**Extracted records**
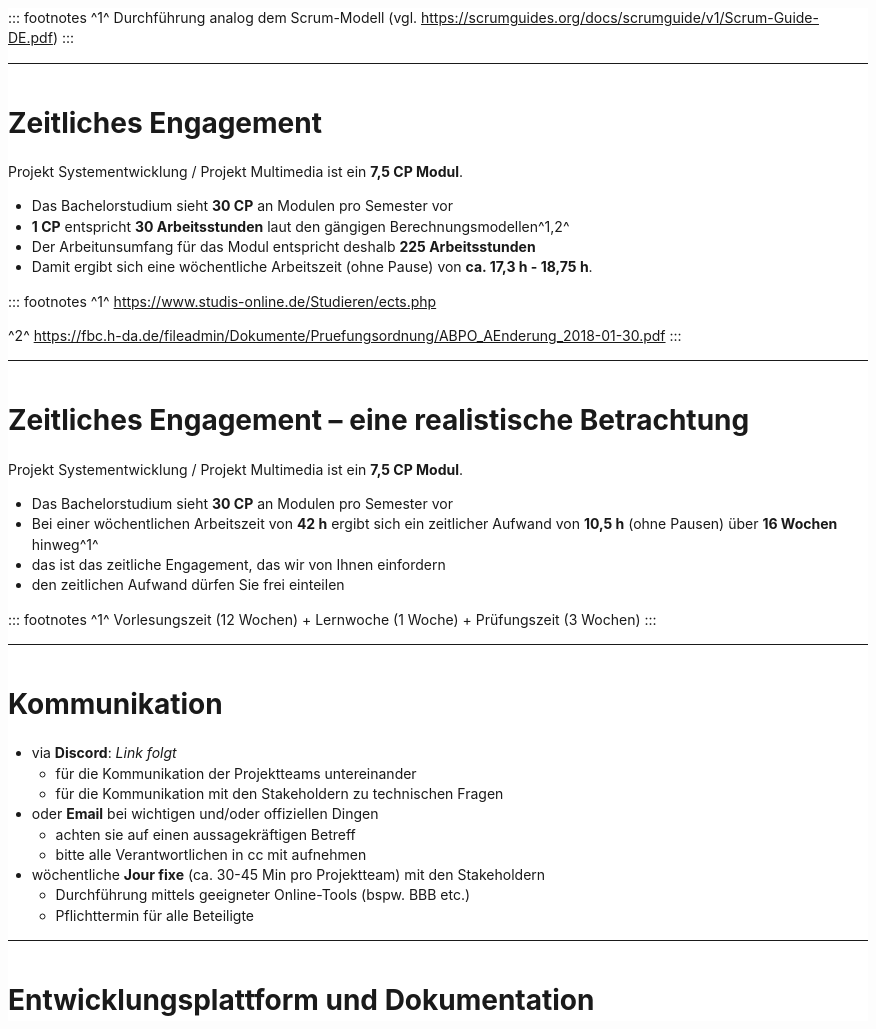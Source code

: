 ::: footnotes
^1^ Durchführung analog dem Scrum-Modell (vgl. <https://scrumguides.org/docs/scrumguide/v1/Scrum-Guide-DE.pdf>)
:::



---
# Zeitliches Engagement 

Projekt Systementwicklung / Projekt Multimedia ist ein **7,5 CP Modul**.
- Das Bachelorstudium sieht **30 CP** an Modulen pro Semester vor
- **1 CP** entspricht **30 Arbeitsstunden** laut den gängigen Berechnungsmodellen^1,2^
- Der Arbeitunsumfang für das Modul entspricht deshalb **225 Arbeitsstunden**
- Damit ergibt sich eine wöchentliche Arbeitszeit (ohne Pause) von **ca. 17,3 h - 18,75 h**.

::: footnotes
^1^ https://www.studis-online.de/Studieren/ects.php

^2^ https://fbc.h-da.de/fileadmin/Dokumente/Pruefungsordnung/ABPO_AEnderung_2018-01-30.pdf
:::


---
# Zeitliches Engagement – eine realistische Betrachtung
Projekt Systementwicklung / Projekt Multimedia ist ein **7,5 CP Modul**.
- Das Bachelorstudium sieht **30 CP** an Modulen pro Semester vor
- Bei einer wöchentlichen Arbeitszeit von **42 h** ergibt sich ein zeitlicher Aufwand von **10,5 h** (ohne Pausen) über **16 Wochen** hinweg^1^
- das ist das zeitliche Engagement, das wir von Ihnen einfordern
- den zeitlichen Aufwand dürfen Sie frei einteilen


::: footnotes
^1^ Vorlesungszeit (12 Wochen) + Lernwoche (1 Woche) + Prüfungszeit (3 Wochen)
:::

---
# Kommunikation
- via **Discord**: _Link folgt_
  - für die Kommunikation der Projektteams untereinander
  - für die Kommunikation mit den Stakeholdern zu technischen Fragen
- oder **Email** bei wichtigen und/oder offiziellen Dingen
  - achten sie auf einen aussagekräftigen Betreff
  - bitte alle Verantwortlichen in cc mit aufnehmen
- wöchentliche **Jour fixe** (ca. 30-45 Min pro Projektteam) mit den Stakeholdern
  - Durchführung mittels geeigneter Online-Tools (bspw. BBB etc.)
  - Pflichttermin für alle Beteiligte



---
# Entwicklungsplattform und Dokumentation

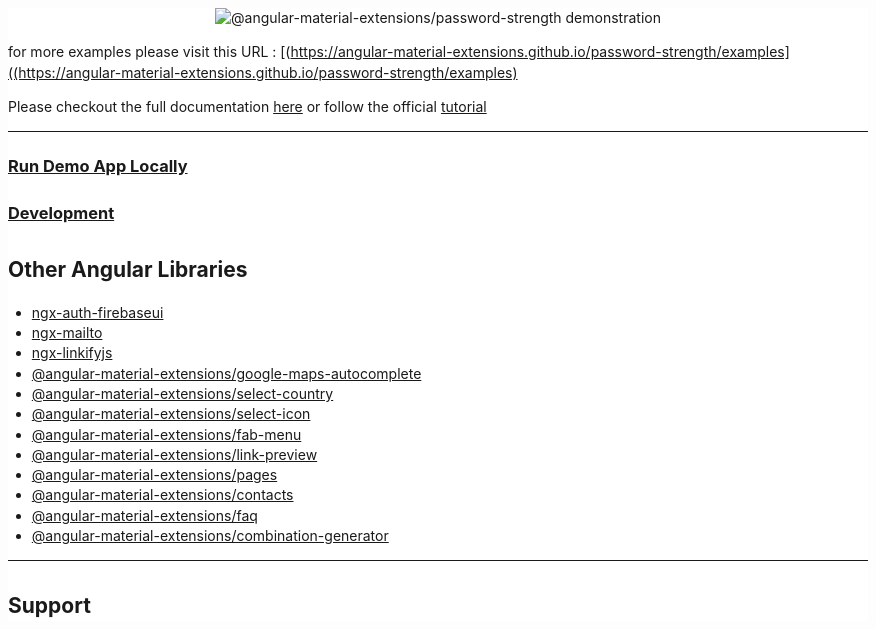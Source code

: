<p align="center">
  <img alt="@angular-material-extensions/password-strength demonstration" style="text-align: center;"
   src="https://raw.githubusercontent.com/angular-material-extensions/password-strength/HEAD/assets/v3.4.0/support_translations.png">
</p>

for more examples please visit this URL : [(https://angular-material-extensions.github.io/password-strength/examples]((https://angular-material-extensions.github.io/password-strength/examples)

Please checkout the full documentation [here](https://angular-material-extensions.github.io//password-strength/doc/index.html)
or follow the official [tutorial](https://angular-material-extensions.github.io/password-strength/getting-started)

---

<a name="run-demo-app-locally"/>

### [ Run Demo App Locally](https://github.com/angular-material-extensions/password-strength/tree/master/docs/INSTRUCTIONS_DEMO.md)

<a name="development"/>

### [Development](https://github.com/angular-material-extensions/password-strength/tree/master/docs/INSTRUCTIONS_DEV.md)

## Other Angular Libraries

- [ngx-auth-firebaseui](https://github.com/AnthonyNahas/ngx-auth-firebaseui)
- [ngx-mailto](https://github.com/AnthonyNahas/ngx-mailto)
- [ngx-linkifyjs](https://github.com/AnthonyNahas/ngx-linkifyjs)
- [@angular-material-extensions/google-maps-autocomplete](https://github.com/angular-material-extensions/google-maps-autocomplete)
- [@angular-material-extensions/select-country](https://github.com/angular-material-extensions/select-country)
- [@angular-material-extensions/select-icon](https://github.com/angular-material-extensions/select-icon)
- [@angular-material-extensions/fab-menu](https://github.com/angular-material-extensions/fab-menu)
- [@angular-material-extensions/link-preview](https://github.com/angular-material-extensions/link-preview)
- [@angular-material-extensions/pages](https://github.com/angular-material-extensions/pages)
- [@angular-material-extensions/contacts](https://github.com/angular-material-extensions/contacts)
- [@angular-material-extensions/faq](https://github.com/angular-material-extensions/faq)
- [@angular-material-extensions/combination-generator](https://github.com/angular-material-extensions/combination-generator)

---

<a name="support"/>

## Support
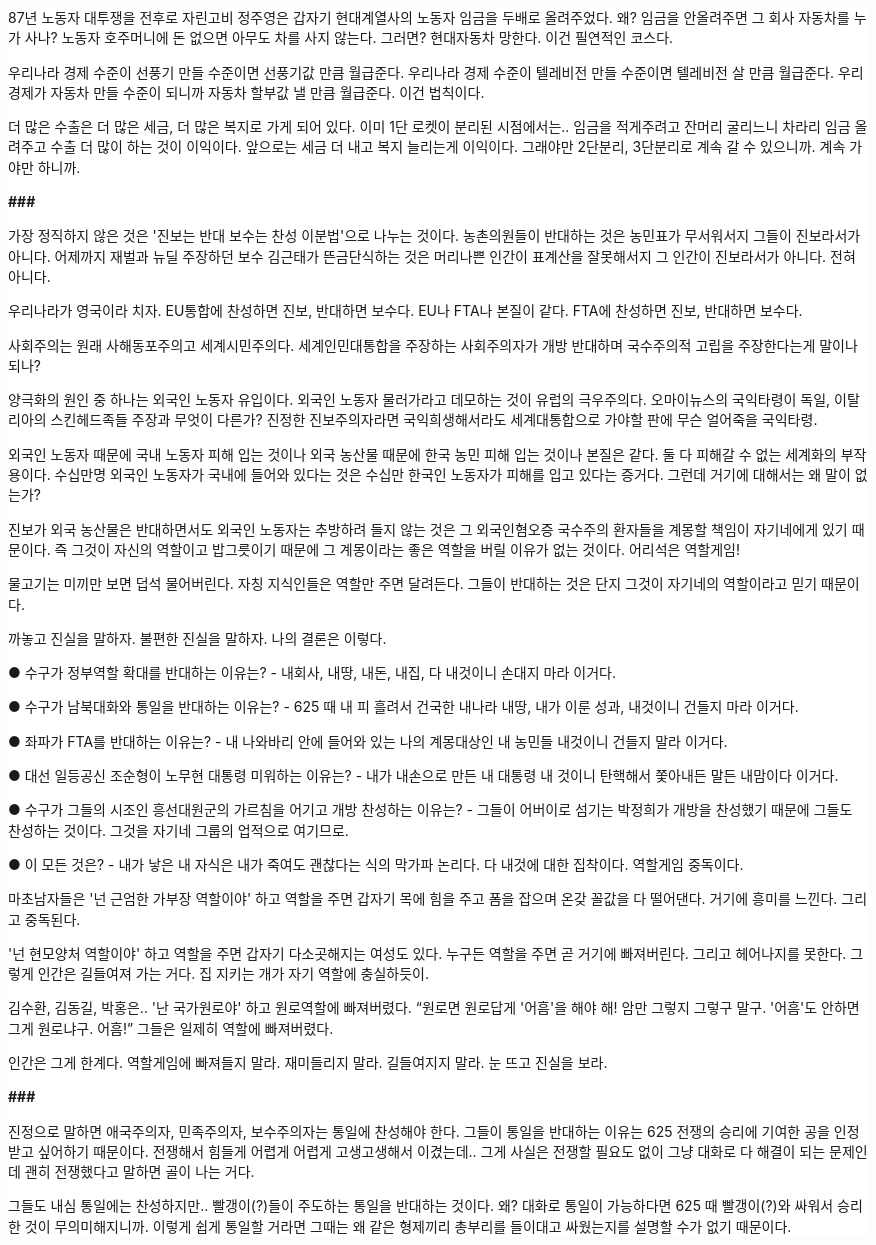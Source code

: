87년 노동자 대투쟁을 전후로 자린고비 정주영은 갑자기 현대계열사의 노동자 임금을 두배로 올려주었다. 왜? 임금을 안올려주면 그 회사 자동차를 누가 사나? 노동자 호주머니에 돈 없으면 아무도 차를 사지 않는다. 그러면? 현대자동차 망한다. 이건 필연적인 코스다. 

우리나라 경제 수준이 선풍기 만들 수준이면 선풍기값 만큼 월급준다. 우리나라 경제 수준이 텔레비전 만들 수준이면 텔레비전 살 만큼 월급준다. 우리 경제가 자동차 만들 수준이 되니까 자동차 할부값 낼 만큼 월급준다. 이건 법칙이다. 

더 많은 수출은 더 많은 세금, 더 많은 복지로 가게 되어 있다. 이미 1단 로켓이 분리된 시점에서는.. 임금을 적게주려고 잔머리 굴리느니 차라리 임금 올려주고 수출 더 많이 하는 것이 이익이다. 앞으로는 세금 더 내고 복지 늘리는게 이익이다. 그래야만 2단분리, 3단분리로 계속 갈 수 있으니까. 계속 가야만 하니까.

**###**

가장 정직하지 않은 것은 '진보는 반대 보수는 찬성 이분법'으로 나누는 것이다. 농촌의원들이 반대하는 것은 농민표가 무서워서지 그들이 진보라서가 아니다. 어제까지 재벌과 뉴딜 주장하던 보수 김근태가 뜬금단식하는 것은 머리나쁜 인간이 표계산을 잘못해서지 그 인간이 진보라서가 아니다. 전혀 아니다. 

우리나라가 영국이라 치자. EU통합에 찬성하면 진보, 반대하면 보수다. EU나 FTA나 본질이 같다. FTA에 찬성하면 진보, 반대하면 보수다. 

사회주의는 원래 사해동포주의고 세계시민주의다. 세계인민대통합을 주장하는 사회주의자가 개방 반대하며 국수주의적 고립을 주장한다는게 말이나 되나? 

양극화의 원인 중 하나는 외국인 노동자 유입이다. 외국인 노동자 물러가라고 데모하는 것이 유럽의 극우주의다. 오마이뉴스의 국익타령이 독일, 이탈리아의 스킨헤드족들 주장과 무엇이 다른가? 진정한 진보주의자라면 국익희생해서라도 세계대통합으로 가야할 판에 무슨 얼어죽을 국익타령.

외국인 노동자 때문에 국내 노동자 피해 입는 것이나 외국 농산물 때문에 한국 농민 피해 입는 것이나 본질은 같다. 둘 다 피해갈 수 없는 세계화의 부작용이다. 수십만명 외국인 노동자가 국내에 들어와 있다는 것은 수십만 한국인 노동자가 피해를 입고 있다는 증거다. 그런데 거기에 대해서는 왜 말이 없는가? 

진보가 외국 농산물은 반대하면서도 외국인 노동자는 추방하려 들지 않는 것은 그 외국인혐오증 국수주의 환자들을 계몽할 책임이 자기네에게 있기 때문이다. 즉 그것이 자신의 역할이고 밥그릇이기 때문에 그 계몽이라는 좋은 역할을 버릴 이유가 없는 것이다. 어리석은 역할게임!

물고기는 미끼만 보면 덥석 물어버린다. 자칭 지식인들은 역할만 주면 달려든다. 그들이 반대하는 것은 단지 그것이 자기네의 역할이라고 믿기 때문이다. 

까놓고 진실을 말하자. 불편한 진실을 말하자. 나의 결론은 이렇다. 

● 수구가 정부역할 확대를 반대하는 이유는? - 내회사, 내땅, 내돈, 내집, 다 내것이니 손대지 마라 이거다. 

● 수구가 남북대화와 통일을 반대하는 이유는? - 625 때 내 피 흘려서 건국한 내나라 내땅, 내가 이룬 성과, 내것이니 건들지 마라 이거다. 

● 좌파가 FTA를 반대하는 이유는? - 내 나와바리 안에 들어와 있는 나의 계몽대상인 내 농민들 내것이니 건들지 말라 이거다. 

● 대선 일등공신 조순형이 노무현 대통령 미워하는 이유는? - 내가 내손으로 만든 내 대통령 내 것이니 탄핵해서 쫓아내든 말든 내맘이다 이거다.

● 수구가 그들의 시조인 흥선대원군의 가르침을 어기고 개방 찬성하는 이유는? - 그들이 어버이로 섬기는 박정희가 개방을 찬성했기 때문에 그들도 찬성하는 것이다. 그것을 자기네 그룹의 업적으로 여기므로.

● 이 모든 것은? - 내가 낳은 내 자식은 내가 죽여도 괜찮다는 식의 막가파 논리다. 다 내것에 대한 집착이다. 역할게임 중독이다. 

마초남자들은 '넌 근엄한 가부장 역할이야' 하고 역할을 주면 갑자기 목에 힘을 주고 폼을 잡으며 온갖 꼴값을 다 떨어댄다. 거기에 흥미를 느낀다. 그리고 중독된다. 

'넌 현모양처 역할이야' 하고 역할을 주면 갑자기 다소곳해지는 여성도 있다. 누구든 역할을 주면 곧 거기에 빠져버린다. 그리고 헤어나지를 못한다. 그렇게 인간은 길들여져 가는 거다. 집 지키는 개가 자기 역할에 충실하듯이.

김수환, 김동길, 박홍은.. '난 국가원로야' 하고 원로역할에 빠져버렸다. “원로면 원로답게 '어흠'을 해야 해! 암만 그렇지 그렇구 말구. '어흠'도 안하면 그게 원로냐구. 어흠!” 그들은 일제히 역할에 빠져버렸다. 

인간은 그게 한계다. 역할게임에 빠져들지 말라. 재미들리지 말라. 길들여지지 말라. 눈 뜨고 진실을 보라. 

**###**

진정으로 말하면 애국주의자, 민족주의자, 보수주의자는 통일에 찬성해야 한다. 그들이 통일을 반대하는 이유는 625 전쟁의 승리에 기여한 공을 인정받고 싶어하기 때문이다. 전쟁해서 힘들게 어렵게 어렵게 고생고생해서 이겼는데.. 그게 사실은 전쟁할 필요도 없이 그냥 대화로 다 해결이 되는 문제인데 괜히 전쟁했다고 말하면 골이 나는 거다. 

그들도 내심 통일에는 찬성하지만.. 빨갱이(?)들이 주도하는 통일을 반대하는 것이다. 왜? 대화로 통일이 가능하다면 625 때 빨갱이(?)와 싸워서 승리한 것이 무의미해지니까. 이렇게 쉽게 통일할 거라면 그때는 왜 같은 형제끼리 총부리를 들이대고 싸웠는지를 설명할 수가 없기 때문이다.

**WHAT IS BEING ASKED**
The line above containing "손대지 마라 이거다.", the line containing "건들지 말라 이거다.", and every line between them are to be transcribed exactly; no other line is wanted.

**SOLUTION TO THIS TASK**
● 수구가 정부역할 확대를 반대하는 이유는? - 내회사, 내땅, 내돈, 내집, 다 내것이니 손대지 마라 이거다. 

● 수구가 남북대화와 통일을 반대하는 이유는? - 625 때 내 피 흘려서 건국한 내나라 내땅, 내가 이룬 성과, 내것이니 건들지 마라 이거다. 

● 좌파가 FTA를 반대하는 이유는? - 내 나와바리 안에 들어와 있는 나의 계몽대상인 내 농민들 내것이니 건들지 말라 이거다. 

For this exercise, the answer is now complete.